-------- Records to use --------
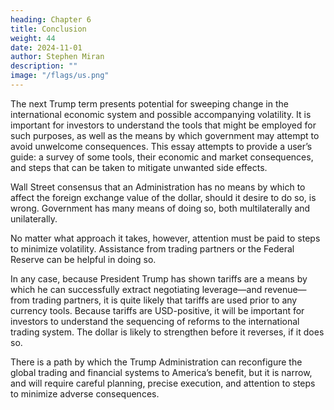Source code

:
 ```yaml
---
heading: Chapter 6
title: Conclusion
weight: 44
date: 2024-11-01
author: Stephen Miran
description: ""
image: "/flags/us.png"
---
```




The next Trump term presents potential for sweeping change in the international economic system and possible
accompanying volatility. It is important for investors to understand the tools that might be employed for such
purposes, as well as the means by which government may attempt to avoid unwelcome consequences. This essay
attempts to provide a user’s guide: a survey of some tools, their economic and market consequences, and steps
that can be taken to mitigate unwanted side effects.

Wall Street consensus that an Administration has no means by which to affect the foreign exchange value of the
dollar, should it desire to do so, is wrong. Government has many means of doing so, both multilaterally and unilaterally.

No matter what approach it takes, however, attention must be paid to steps to minimize volatility. Assistance from
trading partners or the Federal Reserve can be helpful in doing so.

In any case, because President Trump has shown tariffs are a means by which he can successfully extract negotiating
leverage—and revenue—from trading partners, it is quite likely that tariffs are used prior to any currency tools.
Because tariffs are USD-positive, it will be important for investors to understand the sequencing of reforms to the
international trading system. The dollar is likely to strengthen before it reverses, if it does so.

There is a path by which the Trump Administration can reconfigure the global trading and financial systems to
America’s benefit, but it is narrow, and will require careful planning, precise execution, and attention to steps to
minimize adverse consequences.


<!-- References
Autor, David, David Dorn and Gordon Hanson. “The China shock: learning from labor-market adjustment to large
changes in trade.” Annual Review of Economics 8, 2016.
Autor, David, David Dorn, and Gordon Hanson. “On the persistence of the China shock.” Brookings Papers on
Economic Activity ,2021
Amiti, Mary, Mathieu Gomez, Sang Hoon Kong, David Weinsten. “Trade protection, stock-market returns, and
welfare.” NBER Working Papers No. 28758, 2021.
Amiti, Mary, Stephen J. Redding, and David E. Weinstein. “The impact of the 2018 tariffs on prices and welfare.”
Journal of Economic Perspectives 33(4), 2019.
Bessent, Scott. “The fallacy of Bidenomics: a return to central planning.” Interview and essay at a conference
hosted by the Manhattan Institute, 2024.
Bordo, Michael D and Robert N McCauley. “Triffin: dilemma or myth?” BIS Working Paper No. 684. 2017.
Broda, Christian, Nuno Limao and David E. Weinstein. “Optimal tariffs and market power: the evidence.” American
Economic Review 98(5), 2008.
Briggs, Joseph. “Foreign spillovers and Fed policy in a time of global monetary policy tightening.” Goldman
Sachs U.S. Economics Analyst, 9 October 2022.
Brown, Chad. “U.S.-China trade war tariffs: an up-to-date chart.” Peterson Institute for International Economics
Charts, 2023.
Cavallo, Alberto, Gita Gopinath, Brent Meiman and Jenny Tang. “Tariff pass-through at the border and at the
store: evidence from US Trade Policy.” American Economic Review: Insights 3(1), 2021.
Cipriani, Marco, Linda S. Goldberg and Gabriele La Spada. “Financial sanctions, SWIFT, and the architecture of
the international payments system.” Federal Reserve Bank of New York Staff Reports, No. 1047, 2023.
Chodorow-Reich, Gabriel, Matthew Smith, Owen M. Zidar and Eric Zwick. “Tax policy and investment in a global
economy.” NBER Working Paper No. 32180, 2024.
Costinot, Arnaud and Andres Rodriguez-Clare. “Trade theory with numbers: quantifying the consequences of
globalization.” Handbook of International Economics, Volume 4, Elsevier, 2014.
Du, Wenxin, Joanne Im, and Jesse Schreger (2018). “The U.S. Treasury premium.” Journal of International
Economics 112.
Jeanne, Olivier and Jeongwon Son John, “To what extent are tariffs offset by exchange rates?” Journal of
International Money and Finance 142, 2024.
Fajgelbaum, Pablo D, Pinelopi K Goldberg, Patrick J Kennedy and Amit K Khandelwal. “The return to
protectionism.” Quarterly Journal of Economics 135(1), 2020.
Farhi, Emmanuel, Gita Gopinath, and Oleg Itskhoki. “Fiscal devaluations.” Review of Economic Studies 81(2), 2014.
Feldstein, Martin and Paul Volcker. “An interview.” Journal of Economic Perspectives 27(4), 2013.
Freeman, Rebecca, Richard Baldwin, and Angelos Theodorakopoulos. “Supply chain disruptions: shocks, links,
and hidden exposure.” Bank of England Underground, 29 November 2023.
Goldbeck, Dan. “Week in regulation: a trillion-dollar year.” American Action Forum research, 2024.
Gopinath, Gita. “The international price system.” NBER Working Paper No. 21646. 2015.
A User’s Guide to Restructuring the Global Trading System
40
Iyoha, Ebehi, Edmund Malesky, Jaya Wen, Sung-Ju Wu, and Bo Feng. “Exports in Disguise?: Trade rerouting
during the US-China trade war.” Harvard Business School Working Paper 24-072, 2024.
Laforte, Jean-Philippe. “Overview of changes to the FRB/US model.” FEDS Notes, 2018.
Laperriere, Andy, Don Schneider and Melissa Turner. “Acting alone: presidency relatively more important in this
election.” Piper Sandler US Policy Macro Research. October 24, 2024.
Levin, Andrew T. and Christina Parajon Skinner. “Central bank undersight: assessing the Fed’s accountability to
Congress.” Hoover Institution Economic Working Papers Number 21320, 2024.
McKinsey Global Institute. “An exorbitant privilege? Implications of reserve currencies for competitiveness.”
Discussion paper, December 2009.
Miran, Stephen and Nouriel Roubini. “ATI: Activist Treasury Issuance and the tug-of-war over monetary policy.”
Hudson Bay Capital Research Series, 2024.
Mohsin, Saleha. “Paper soldiers: how the weaponization of the dollar changed the world order.” Portfolio, 2024.
Poszar, Zoltan. “Money and World Order.” Ex Uno Plures 2(8), 2024.
Saez, Emmanuel, Joel Slemrod, and Seth H. Giertz. “The elasticity of taxable income with respect to marginal tax
rates: a critical review.” Journal of Economic Literature 50(1), 2013.
Zhou, Xiaochuan. Reform of the international monetary system. People’s Bank of China, 2009.
A User’s Guide to Restructuring the Global Trading System

 -->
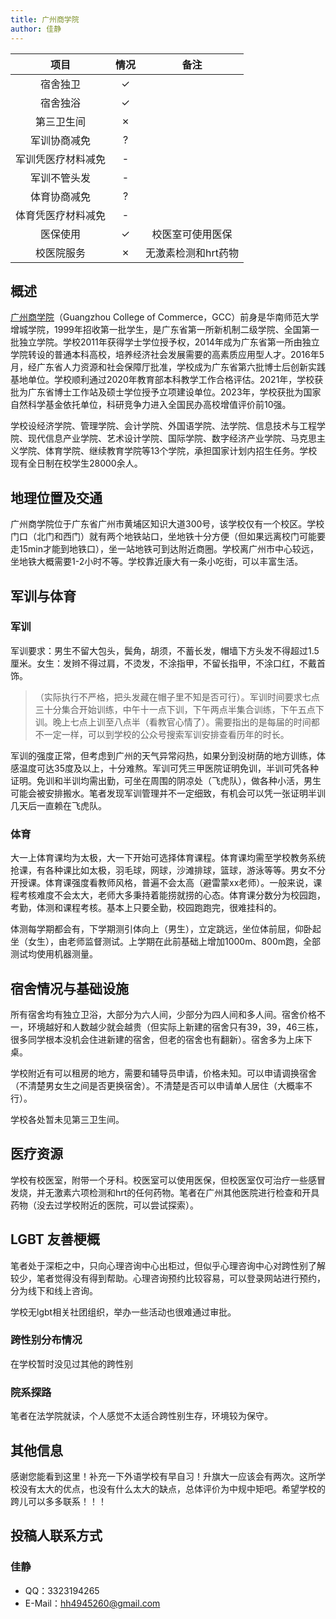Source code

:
 ```yaml
---
title: 广州商学院
author: 佳静
---
```


|        项目        | 情况 |        备注         |
| :----------------: | :--: | :-----------------: |
|      宿舍独卫      |  ✓   |                     |
|      宿舍独浴      |  ✓   |                     |
|     第三卫生间     |  ✗   |                     |
|    军训协商减免    |  ?   |                     |
| 军训凭医疗材料减免 |  -   |                     |
|    军训不管头发    |  -   |                     |
|    体育协商减免    |  ?   |                     |
| 体育凭医疗材料减免 |  -   |                     |
|      医保使用      |  ✓   |  校医室可使用医保   |
|     校医院服务     |  ✗   | 无激素检测和hrt药物 |

## 概述

[广州商学院](https://www.gcc.edu.cn/index.htm)（Guangzhou College of Commerce，GCC）前身是华南师范大学增城学院，1999年招收第一批学生，是广东省第一所新机制二级学院、全国第一批独立学院。学校2011年获得学士学位授予权，2014年成为广东省第一所由独立学院转设的普通本科高校，培养经济社会发展需要的高素质应用型人才。2016年5月，经广东省人力资源和社会保障厅批准，学校成为广东省第六批博士后创新实践基地单位。学校顺利通过2020年教育部本科教学工作合格评估。2021年，学校获批为广东省博士工作站及硕士学位授予立项建设单位。2023年，学校获批为国家自然科学基金依托单位，科研竞争力进入全国民办高校增值评价前10强。

学校设经济学院、管理学院、会计学院、外国语学院、法学院、信息技术与工程学院、现代信息产业学院、艺术设计学院、国际学院、数字经济产业学院、马克思主义学院、体育学院、继续教育学院等13个学院，承担国家计划内招生任务。学校现有全日制在校学生28000余人。

## 地理位置及交通

广州商学院位于广东省广州市黄埔区知识大道300号，该学校仅有一个校区。学校门口（北门和西门）就有两个地铁站口，坐地铁十分方便（但如果远离校门可能要走15min才能到地铁口），坐一站地铁可到达附近商圈。学校离广州市中心较远，坐地铁大概需要1-2小时不等。学校靠近康大有一条小吃街，可以丰富生活。

## 军训与体育

### 军训

军训要求：男生不留大包头，鬓角，胡须，不蓄长发，帽墙下方头发不得超过1.5厘米。女生：发辫不得过肩，不烫发，不涂指甲，不留长指甲，不涂口红，不戴首饰。

>（实际执行不严格，把头发藏在帽子里不知是否可行）。军训时间要求七点三十分集合开始训练，中午十一点下训，下午两点半集合训练，下午五点下训。晚上七点上训至八点半（看教官心情了）。需要指出的是每届的时间都不一定一样，可以到学校的公众号搜索军训安排查看历年的时长。

军训的强度正常，但考虑到广州的天气异常闷热，如果分到没树荫的地方训练，体感温度可达35度及以上，十分难熬。军训可凭三甲医院证明免训，半训可凭各种证明。免训和半训均需出勤，可坐在周围的阴凉处（飞虎队），做各种小活，男生可能会被安排搬水。笔者发现军训管理并不一定细致，有机会可以凭一张证明半训几天后一直赖在飞虎队。

### 体育

大一上体育课均为太极，大一下开始可选择体育课程。体育课均需至学校教务系统抢课，有各种课比如太极，羽毛球，网球，沙滩排球，篮球，游泳等等。男女不分开授课。体育课强度看教师风格，普遍不会太高（避雷蒙xx老师）。一般来说，课程考核难度不会太大，老师大多秉持着能捞就捞的心态。体育课分数分为校园跑，考勤，体测和课程考核。基本上只要全勤，校园跑跑完，很难挂科的。

体测每学期都会有，下学期测引体向上（男生），立定跳远，坐位体前屈，仰卧起坐（女生），由老师监督测试。上学期在此前基础上增加1000m、800m跑，全部测试均使用机器测量。

## 宿舍情况与基础设施

所有宿舍均有独立卫浴，大部分为六人间，少部分为四人间和多人间。宿舍价格不一，环境越好和人数越少就会越贵（但实际上新建的宿舍只有39，39，46三栋，很多同学根本没机会住进新建的宿舍，但老的宿舍也有翻新）。宿舍多为上床下桌。

学校附近有可以租房的地方，需要和辅导员申请，价格未知。可以申请调换宿舍（不清楚男女生之间是否更换宿舍）。不清楚是否可以申请单人居住（大概率不行）。

学校各处暂未见第三卫生间。

## 医疗资源

学校有校医室，附带一个牙科。校医室可以使用医保，但校医室仅可治疗一些感冒发烧，并无激素六项检测和hrt的任何药物。笔者在广州其他医院进行检查和开具药物（没去过学校附近的医院，可以尝试探索）。

## LGBT 友善梗概

笔者处于深柜之中，只向心理咨询中心出柜过，但似乎心理咨询中心对跨性别了解较少，笔者觉得没有得到帮助。心理咨询预约比较容易，可以登录网站进行预约，分为线下和线上咨询。

学校无lgbt相关社团组织，举办一些活动也很难通过审批。

### 跨性别分布情况

在学校暂时没见过其他的跨性别

### 院系探路

笔者在法学院就读，个人感觉不太适合跨性别生存，环境较为保守。

## 其他信息

感谢您能看到这里！补充一下外语学校有早自习！升旗大一应该会有两次。这所学校没有太大的优点，也没有什么太大的缺点，总体评价为中规中矩吧。希望学校的跨儿可以多多联系！！！

## 投稿人联系方式

### 佳静

- QQ：3323194265
- E-Mail：<hh4945260@gmail.com>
--------
Prompt
Look above for the line with "Iyoha, Ebehi, Edmund"; retype exactly that line, every line after it up to the line with "Number 21320, 2024.", and that line too, nothing else.

Written solution
Iyoha, Ebehi, Edmund Malesky, Jaya Wen, Sung-Ju Wu, and Bo Feng. “Exports in Disguise?: Trade rerouting
during the US-China trade war.” Harvard Business School Working Paper 24-072, 2024.
Laforte, Jean-Philippe. “Overview of changes to the FRB/US model.” FEDS Notes, 2018.
Laperriere, Andy, Don Schneider and Melissa Turner. “Acting alone: presidency relatively more important in this
election.” Piper Sandler US Policy Macro Research. October 24, 2024.
Levin, Andrew T. and Christina Parajon Skinner. “Central bank undersight: assessing the Fed’s accountability to
Congress.” Hoover Institution Economic Working Papers Number 21320, 2024.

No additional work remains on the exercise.